While at a SoulCycle class, Renee falls off her bike and smacks her head. After the knock to the noggin, she experiences a “magical” change. Suddenly, she’s sporting toned arms, flat abs, and she’s lost her double chin. But here’s the catch: this change is all in her head. No one else sees it, not even the audience. The new Renee moves through life with the confidence and attitude of a supermodel, and now her wants and desires start falling into place.

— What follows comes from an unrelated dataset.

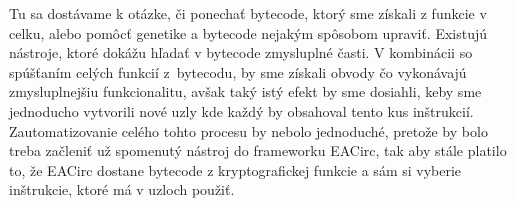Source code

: Tu sa dostávame k otázke, či ponechať bytecode, ktorý sme získali z funkcie v celku, alebo pomôcť genetike a bytecode nejakým spôsobom upraviť. Existujú nástroje, ktoré dokážu hľadať v bytecode zmysluplné časti. V kombinácii so spúšťaním celých funkcií z~bytecodu, by sme získali obvody čo vykonávajú zmysluplnejšiu funkcionalitu, avšak taký istý efekt by sme dosiahli, keby sme jednoducho vytvorili nové uzly kde každý by obsahoval tento kus inštrukcií. Zautomatizovanie celého tohto procesu by nebolo jednoduché, pretože by bolo treba začleniť už spomenutý nástroj do frameworku EACirc, tak aby stále platilo to, že EACirc dostane bytecode z kryptografickej funkcie a sám si vyberie inštrukcie, ktoré má v uzloch použiť.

The comedian excels at roles in vulgar cringe-comedies with a touch of heart, but I Feel Pretty is watered down Schumer. It’s not vulgar or cringe-worthy, and it lacks heart. It’s as if they tossed out Schumer’s signature charm along with the R-rated vulgarity. If Trainwreck is peak-Schumer, then I Feel Pretty is Amy at 65%. Most of the jokes are bland and inoffensive, with quite a few stinkers that even Schumer can’t save. The worst part, however, is that once Renee enters “I feel pretty’ mode, she starts transitioning into a “mean girl,” and it doesn’t take long for her delusions and insensitivity to become obnoxious.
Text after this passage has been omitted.